I am asked to disprove that:
$$\mathcal P(A\cup B) \subseteq \mathcal P(A) \cup \mathcal P(B) …..(1)$$
I am also asked to prove that:
$$\mathcal P(A) \cup \mathcal P(B) \subseteq \mathcal P(A\cup B)…..(2)$$ $$\mathcal P(A\cap B) = \mathcal P(A) \cap \mathcal P(B)…..(3)$$
Where $\mathcal P(A)$ represents the Power Set of $A$
For (1), I have somewhat managed to prove it, so there must be a mistake in my proof:
Let $X \in \mathcal P(A\cup B)$ then by definition $X \subseteq A \cup B$
This means that $X$ is either a subset of $A$, $B$ or $A \cup B$. Therefore $X\subseteq A$ or $X\subseteq B$ and hence $X \in \mathcal P(A) \cup \mathcal P(B)$ (I find something really wrong with this line, but I am not sure where am I wrong at.)
For (2), I did this:
Let $X \in \mathcal P(A) \cup \mathcal P(B)$, then $X\in \mathcal P(A)$ or $X\in \mathcal P(B)$
Case 1: $X\in \mathcal P(A)$, this means $X\subseteq A \implies X\subseteq A\cup B \implies X \in \mathcal P(A\cup B)$
Case 2: $X\in \mathcal P(B)$, this means $X\subseteq B \implies X\subseteq A\cup B \implies X \in \mathcal P(A\cup B)$
So in both cases, the statements are true. The questtion is, do I need to consider $X\in \mathcal P(A) \cap \mathcal P(B)$?
For (3), I did this:
(Backward Direction) Let $X\in \mathcal P(A) \cap \mathcal P(B)$, then $X\in \mathcal P(A)$ and $X\in \mathcal P(B)$. Meaning that $X\subseteq A$ and $X\subseteq B$ so it must be true that $X\subseteq A\cap B$ and hence $\mathcal P(A \cap B)$
(Forward Direction) Let $X \in\mathcal P(A \cap B)$, then $X\subseteq A\cap B$. This means that $X\subseteq A$ and $X\subseteq B$ which implies that $X\in \mathcal P(A) \cap \mathcal P(B)$.

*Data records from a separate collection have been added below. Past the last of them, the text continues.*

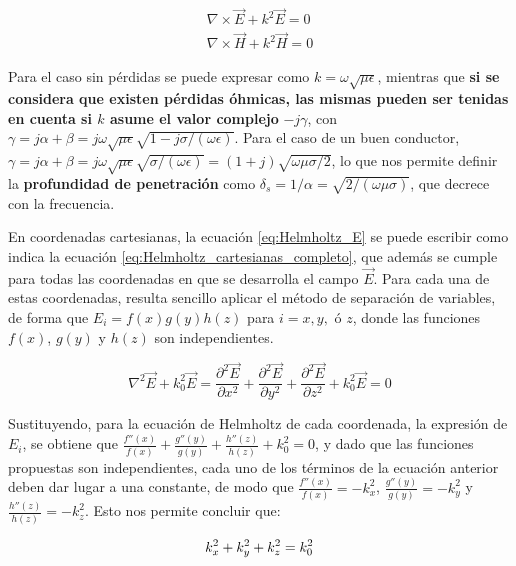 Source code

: \begin{subequations}
	\label{eq:Helmholtz}
	\begin{align}
		\nabla \times \vec{E} + k^2 \vec{E} = 0 \label{eq:Helmholtz_E} \\
		\nabla \times \vec{H} + k^2 \vec{H} = 0 \label{eq:Helmholtz_H}
	\end{align}
\end{subequations}

Para el caso sin pérdidas se puede expresar como $k = \omega \sqrt{\mu \epsilon}$, mientras que \textbf{si se considera que existen pérdidas óhmicas, las mismas pueden ser tenidas en cuenta si $k$ asume el valor complejo} $-j\gamma$, con $\gamma = j\alpha + \beta = j \omega \sqrt{\mu \epsilon} \sqrt{1-j \sigma/(\omega \epsilon)}$. Para el caso de un buen conductor, $\gamma = j\alpha + \beta = j \omega \sqrt{\mu \epsilon} \sqrt{\sigma/(\omega \epsilon)} = (1+j) \sqrt{\omega \mu \sigma/2}$, lo que nos permite definir la \textbf{profundidad de penetración} como $\delta_s = 1/\alpha = \sqrt{2/(\omega \mu \sigma)}$, que decrece con la frecuencia.

En coordenadas cartesianas, la ecuación \ref{eq:Helmholtz_E} se puede escribir como indica la ecuación \ref{eq:Helmholtz_cartesianas_completo}, que además se cumple para todas las coordenadas en que se desarrolla el campo $\vec{E}$. Para cada una de estas coordenadas, resulta sencillo aplicar el método de separación de variables, de forma que $E_i = f(x)g(y)h(z)$ para $i=x, y,$ ó $z$, donde las funciones $f(x)$, $g(y)$ y $h(z)$ son independientes.

\begin{equation}
	\label{eq:Helmholtz_cartesianas_completo}
	\nabla^2 \vec{E} + k_0^2 \vec{E} = \frac{\partial^2 \vec{E}}{\partial x^2} + \frac{\partial^2 \vec{E}}{\partial y^2} + \frac{\partial^2 \vec{E}}{\partial z^2} +  k_0^2 \vec{E} = 0
\end{equation}

Sustituyendo, para la ecuación de Helmholtz de cada coordenada, la expresión de $E_i$, se obtiene que $\frac{f''(x)}{f(x)} + \frac{g''(y)}{g(y)} + \frac{h''(z)}{h(z)} + k_0^2 = 0$, y dado que las funciones propuestas son independientes, cada uno de los términos de la ecuación anterior deben dar lugar a una constante, de modo que $\frac{f''(x)}{f(x)} = -k_x^2$, $\frac{g''(y)}{g(y)} = -k_y^2$ y $\frac{h''(z)}{h(z)} = -k_z^2$. Esto nos permite concluir que:

\begin{equation}
	\label{eq:numero_de_onda}
	k_x^2 + k_y^2 + k_z^2 = k_0^2 \\
\end{equation}

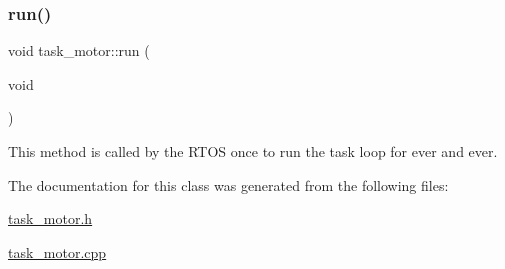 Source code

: \mbox{\label{classtask__motor_a895a075ec470c9d5a07b8959de06aacd}} 
\subsubsection{\texorpdfstring{run()}{run()}}
{\footnotesize\ttfamily void task\+\_\+motor\+::run (\begin{DoxyParamCaption}\item[{void}]{ }\end{DoxyParamCaption})}

This method is called by the R\+T\+OS once to run the task loop for ever and ever. 

The documentation for this class was generated from the following files\+:\begin{DoxyCompactItemize}
\item 
\mbox{\hyperlink{task__motor_8h}{task\+\_\+motor.\+h}}\item 
\mbox{\hyperlink{task__motor_8cpp}{task\+\_\+motor.\+cpp}}\end{DoxyCompactItemize}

Any help or advice on my way of proving is really appreciated!
Best Answer
When you say
you cannot deduce that $X \subseteq A$ or $X \subseteq B$. You could have some of $X$ be a subset of $A$ and the rest be a subset of $B$. Take $A=\{0,1,2\}, B=\{2,3,4\}, X=\{1,4\}$ for example
For $2$ you don't need to worry about $X \subseteq A \cap B$. It is covered in both your cases.